Your instructions - Reproduce every record verbatim but drop the pictures.

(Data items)
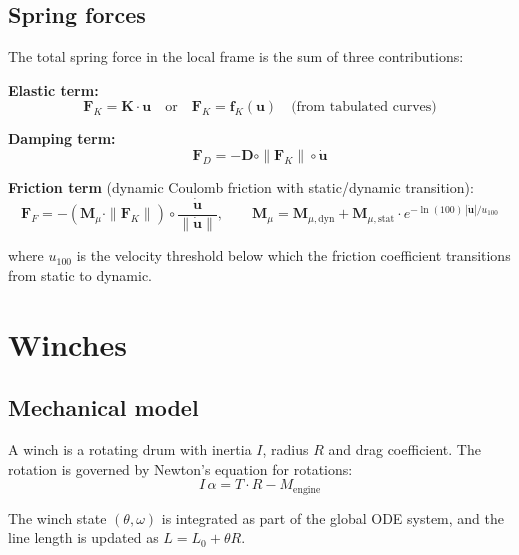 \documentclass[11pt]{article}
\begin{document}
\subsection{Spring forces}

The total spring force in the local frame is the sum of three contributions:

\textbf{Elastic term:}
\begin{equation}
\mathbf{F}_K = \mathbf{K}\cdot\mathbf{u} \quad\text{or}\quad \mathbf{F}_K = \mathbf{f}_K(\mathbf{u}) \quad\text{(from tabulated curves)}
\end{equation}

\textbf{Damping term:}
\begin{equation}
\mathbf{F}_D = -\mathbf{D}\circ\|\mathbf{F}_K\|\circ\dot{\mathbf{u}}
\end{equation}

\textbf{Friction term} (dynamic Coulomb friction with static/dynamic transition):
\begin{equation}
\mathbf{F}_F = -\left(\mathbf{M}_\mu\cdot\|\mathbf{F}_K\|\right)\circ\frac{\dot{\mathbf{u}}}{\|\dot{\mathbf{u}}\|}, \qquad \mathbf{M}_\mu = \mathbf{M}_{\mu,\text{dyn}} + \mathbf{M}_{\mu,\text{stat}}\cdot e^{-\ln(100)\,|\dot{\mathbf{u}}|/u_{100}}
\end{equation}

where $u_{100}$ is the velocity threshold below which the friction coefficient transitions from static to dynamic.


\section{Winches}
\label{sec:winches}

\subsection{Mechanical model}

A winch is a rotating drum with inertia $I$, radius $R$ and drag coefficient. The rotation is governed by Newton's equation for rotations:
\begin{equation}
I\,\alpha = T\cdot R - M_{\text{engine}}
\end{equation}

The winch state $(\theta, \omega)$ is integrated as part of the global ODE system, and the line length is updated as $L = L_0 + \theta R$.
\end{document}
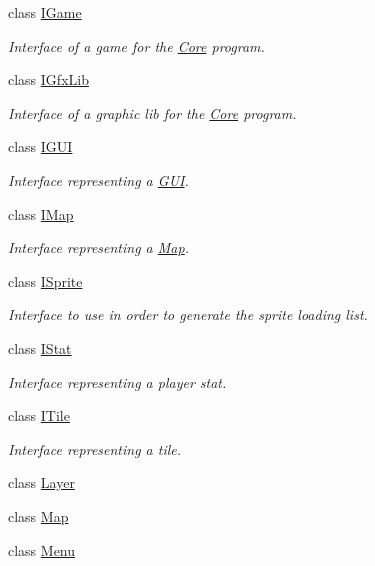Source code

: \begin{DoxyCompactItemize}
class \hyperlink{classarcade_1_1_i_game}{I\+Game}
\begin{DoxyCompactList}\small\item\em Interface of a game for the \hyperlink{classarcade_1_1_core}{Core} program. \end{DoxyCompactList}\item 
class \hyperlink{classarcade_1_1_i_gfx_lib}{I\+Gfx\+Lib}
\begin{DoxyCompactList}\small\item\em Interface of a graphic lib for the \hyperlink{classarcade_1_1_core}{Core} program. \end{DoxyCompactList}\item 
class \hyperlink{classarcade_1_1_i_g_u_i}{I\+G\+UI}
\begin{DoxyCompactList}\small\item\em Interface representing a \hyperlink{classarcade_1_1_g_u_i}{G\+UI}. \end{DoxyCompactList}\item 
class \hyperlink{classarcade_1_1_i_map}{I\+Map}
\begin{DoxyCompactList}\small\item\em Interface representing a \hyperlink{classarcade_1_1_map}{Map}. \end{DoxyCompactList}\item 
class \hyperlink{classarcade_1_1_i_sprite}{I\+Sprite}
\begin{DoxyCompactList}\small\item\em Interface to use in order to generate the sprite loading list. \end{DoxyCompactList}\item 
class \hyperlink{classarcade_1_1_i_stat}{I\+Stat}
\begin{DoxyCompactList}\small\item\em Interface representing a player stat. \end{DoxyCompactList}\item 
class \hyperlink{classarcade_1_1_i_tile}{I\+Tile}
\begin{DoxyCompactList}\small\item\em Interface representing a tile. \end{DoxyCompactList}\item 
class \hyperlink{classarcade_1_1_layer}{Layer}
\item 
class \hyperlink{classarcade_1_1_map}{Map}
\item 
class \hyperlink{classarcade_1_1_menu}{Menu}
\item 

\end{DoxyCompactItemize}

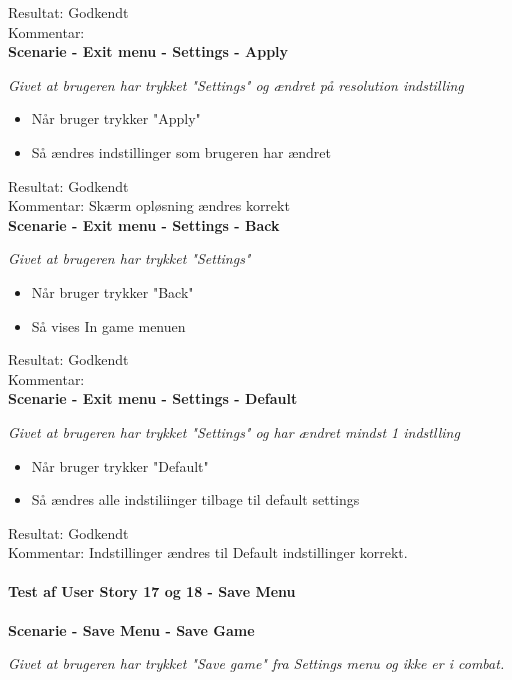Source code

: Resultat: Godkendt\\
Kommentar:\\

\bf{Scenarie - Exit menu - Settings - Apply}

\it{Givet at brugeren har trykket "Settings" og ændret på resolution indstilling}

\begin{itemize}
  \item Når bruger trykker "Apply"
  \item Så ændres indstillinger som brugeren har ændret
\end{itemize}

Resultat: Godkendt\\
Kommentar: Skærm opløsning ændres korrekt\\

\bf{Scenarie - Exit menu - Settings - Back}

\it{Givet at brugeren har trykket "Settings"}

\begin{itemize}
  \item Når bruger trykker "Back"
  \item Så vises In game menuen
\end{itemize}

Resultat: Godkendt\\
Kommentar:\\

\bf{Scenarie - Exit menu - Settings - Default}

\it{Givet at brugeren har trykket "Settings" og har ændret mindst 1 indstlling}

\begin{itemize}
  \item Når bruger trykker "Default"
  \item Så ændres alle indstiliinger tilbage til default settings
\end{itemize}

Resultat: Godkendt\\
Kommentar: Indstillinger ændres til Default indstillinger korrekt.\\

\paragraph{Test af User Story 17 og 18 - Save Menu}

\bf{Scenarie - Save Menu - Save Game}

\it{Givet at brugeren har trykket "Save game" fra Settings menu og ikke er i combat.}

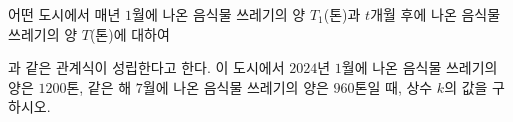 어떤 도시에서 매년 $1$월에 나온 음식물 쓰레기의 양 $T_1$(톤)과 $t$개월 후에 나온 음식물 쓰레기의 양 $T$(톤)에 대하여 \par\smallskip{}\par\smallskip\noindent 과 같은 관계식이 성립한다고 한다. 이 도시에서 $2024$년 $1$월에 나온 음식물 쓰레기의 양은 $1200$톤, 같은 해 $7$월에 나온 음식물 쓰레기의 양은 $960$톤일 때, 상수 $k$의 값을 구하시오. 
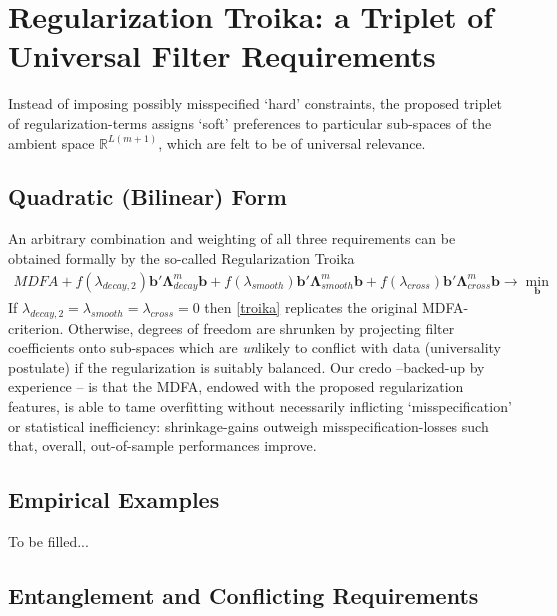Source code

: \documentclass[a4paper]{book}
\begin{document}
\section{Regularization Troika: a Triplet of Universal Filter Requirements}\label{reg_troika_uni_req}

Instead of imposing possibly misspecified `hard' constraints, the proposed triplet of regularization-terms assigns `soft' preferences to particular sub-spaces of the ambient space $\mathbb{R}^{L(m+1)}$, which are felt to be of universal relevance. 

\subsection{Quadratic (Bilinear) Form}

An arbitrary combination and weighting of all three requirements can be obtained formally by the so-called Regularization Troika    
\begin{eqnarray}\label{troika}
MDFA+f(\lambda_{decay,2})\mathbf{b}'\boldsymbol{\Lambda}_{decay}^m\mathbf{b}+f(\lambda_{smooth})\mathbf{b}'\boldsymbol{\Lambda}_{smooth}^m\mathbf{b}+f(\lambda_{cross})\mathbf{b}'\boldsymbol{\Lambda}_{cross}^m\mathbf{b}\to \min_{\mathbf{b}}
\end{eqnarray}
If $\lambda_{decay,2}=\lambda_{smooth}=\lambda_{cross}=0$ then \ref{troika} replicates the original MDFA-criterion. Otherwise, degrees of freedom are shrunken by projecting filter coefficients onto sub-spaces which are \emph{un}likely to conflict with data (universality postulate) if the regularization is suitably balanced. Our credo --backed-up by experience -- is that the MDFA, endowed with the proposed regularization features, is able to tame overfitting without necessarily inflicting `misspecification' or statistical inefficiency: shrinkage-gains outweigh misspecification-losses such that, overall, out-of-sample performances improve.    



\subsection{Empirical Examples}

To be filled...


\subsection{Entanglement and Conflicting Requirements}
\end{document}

Solution to this exercise -
 \documentclass[11pt]{article}
\begin{document}
\subsection{Spring forces}

The total spring force in the local frame is the sum of three contributions:

\textbf{Elastic term:}
\begin{equation}
\mathbf{F}_K = \mathbf{K}\cdot\mathbf{u} \quad\text{or}\quad \mathbf{F}_K = \mathbf{f}_K(\mathbf{u}) \quad\text{(from tabulated curves)}
\end{equation}

\textbf{Damping term:}
\begin{equation}
\mathbf{F}_D = -\mathbf{D}\circ\|\mathbf{F}_K\|\circ\dot{\mathbf{u}}
\end{equation}

\textbf{Friction term} (dynamic Coulomb friction with static/dynamic transition):
\begin{equation}
\mathbf{F}_F = -\left(\mathbf{M}_\mu\cdot\|\mathbf{F}_K\|\right)\circ\frac{\dot{\mathbf{u}}}{\|\dot{\mathbf{u}}\|}, \qquad \mathbf{M}_\mu = \mathbf{M}_{\mu,\text{dyn}} + \mathbf{M}_{\mu,\text{stat}}\cdot e^{-\ln(100)\,|\dot{\mathbf{u}}|/u_{100}}
\end{equation}

where $u_{100}$ is the velocity threshold below which the friction coefficient transitions from static to dynamic.


\section{Winches}
\label{sec:winches}

\subsection{Mechanical model}

A winch is a rotating drum with inertia $I$, radius $R$ and drag coefficient. The rotation is governed by Newton's equation for rotations:
\begin{equation}
I\,\alpha = T\cdot R - M_{\text{engine}}
\end{equation}

The winch state $(\theta, \omega)$ is integrated as part of the global ODE system, and the line length is updated as $L = L_0 + \theta R$.
\end{document}
Source code

: \begin{DoxyCompactItemize}
class \hyperlink{classarcade_1_1_i_game}{I\+Game}
\begin{DoxyCompactList}\small\item\em Interface of a game for the \hyperlink{classarcade_1_1_core}{Core} program. \end{DoxyCompactList}\item 
class \hyperlink{classarcade_1_1_i_gfx_lib}{I\+Gfx\+Lib}
\begin{DoxyCompactList}\small\item\em Interface of a graphic lib for the \hyperlink{classarcade_1_1_core}{Core} program. \end{DoxyCompactList}\item 
class \hyperlink{classarcade_1_1_i_g_u_i}{I\+G\+UI}
\begin{DoxyCompactList}\small\item\em Interface representing a \hyperlink{classarcade_1_1_g_u_i}{G\+UI}. \end{DoxyCompactList}\item 
class \hyperlink{classarcade_1_1_i_map}{I\+Map}
\begin{DoxyCompactList}\small\item\em Interface representing a \hyperlink{classarcade_1_1_map}{Map}. \end{DoxyCompactList}\item 
class \hyperlink{classarcade_1_1_i_sprite}{I\+Sprite}
\begin{DoxyCompactList}\small\item\em Interface to use in order to generate the sprite loading list. \end{DoxyCompactList}\item 
class \hyperlink{classarcade_1_1_i_stat}{I\+Stat}
\begin{DoxyCompactList}\small\item\em Interface representing a player stat. \end{DoxyCompactList}\item 
class \hyperlink{classarcade_1_1_i_tile}{I\+Tile}
\begin{DoxyCompactList}\small\item\em Interface representing a tile. \end{DoxyCompactList}\item 
class \hyperlink{classarcade_1_1_layer}{Layer}
\item 
class \hyperlink{classarcade_1_1_map}{Map}
\item 
class \hyperlink{classarcade_1_1_menu}{Menu}
\item 

\end{DoxyCompactItemize}

Source code

: Resultat: Godkendt\\
Kommentar:\\

\bf{Scenarie - Exit menu - Settings - Apply}

\it{Givet at brugeren har trykket "Settings" og ændret på resolution indstilling}

\begin{itemize}
  \item Når bruger trykker "Apply"
  \item Så ændres indstillinger som brugeren har ændret
\end{itemize}

Resultat: Godkendt\\
Kommentar: Skærm opløsning ændres korrekt\\

\bf{Scenarie - Exit menu - Settings - Back}

\it{Givet at brugeren har trykket "Settings"}

\begin{itemize}
  \item Når bruger trykker "Back"
  \item Så vises In game menuen
\end{itemize}

Resultat: Godkendt\\
Kommentar:\\

\bf{Scenarie - Exit menu - Settings - Default}

\it{Givet at brugeren har trykket "Settings" og har ændret mindst 1 indstlling}

\begin{itemize}
  \item Når bruger trykker "Default"
  \item Så ændres alle indstiliinger tilbage til default settings
\end{itemize}

Resultat: Godkendt\\
Kommentar: Indstillinger ændres til Default indstillinger korrekt.\\

\paragraph{Test af User Story 17 og 18 - Save Menu}

\bf{Scenarie - Save Menu - Save Game}

\it{Givet at brugeren har trykket "Save game" fra Settings menu og ikke er i combat.}

 어떤 도시에서 매년 $1$월에 나온 음식물 쓰레기의 양 $T_1$(톤)과 $t$개월 후에 나온 음식물 쓰레기의 양 $T$(톤)에 대하여 \par\smallskip{}\par\smallskip\noindent 과 같은 관계식이 성립한다고 한다. 이 도시에서 $2024$년 $1$월에 나온 음식물 쓰레기의 양은 $1200$톤, 같은 해 $7$월에 나온 음식물 쓰레기의 양은 $960$톤일 때, 상수 $k$의 값을 구하시오. 
Source code

: \documentclass[a4paper]{book}
\begin{document}
\section{Regularization Troika: a Triplet of Universal Filter Requirements}\label{reg_troika_uni_req}

Instead of imposing possibly misspecified `hard' constraints, the proposed triplet of regularization-terms assigns `soft' preferences to particular sub-spaces of the ambient space $\mathbb{R}^{L(m+1)}$, which are felt to be of universal relevance. 

\subsection{Quadratic (Bilinear) Form}

An arbitrary combination and weighting of all three requirements can be obtained formally by the so-called Regularization Troika    
\begin{eqnarray}\label{troika}
MDFA+f(\lambda_{decay,2})\mathbf{b}'\boldsymbol{\Lambda}_{decay}^m\mathbf{b}+f(\lambda_{smooth})\mathbf{b}'\boldsymbol{\Lambda}_{smooth}^m\mathbf{b}+f(\lambda_{cross})\mathbf{b}'\boldsymbol{\Lambda}_{cross}^m\mathbf{b}\to \min_{\mathbf{b}}
\end{eqnarray}
If $\lambda_{decay,2}=\lambda_{smooth}=\lambda_{cross}=0$ then \ref{troika} replicates the original MDFA-criterion. Otherwise, degrees of freedom are shrunken by projecting filter coefficients onto sub-spaces which are \emph{un}likely to conflict with data (universality postulate) if the regularization is suitably balanced. Our credo --backed-up by experience -- is that the MDFA, endowed with the proposed regularization features, is able to tame overfitting without necessarily inflicting `misspecification' or statistical inefficiency: shrinkage-gains outweigh misspecification-losses such that, overall, out-of-sample performances improve.    



\subsection{Empirical Examples}

To be filled...


\subsection{Entanglement and Conflicting Requirements}
\end{document}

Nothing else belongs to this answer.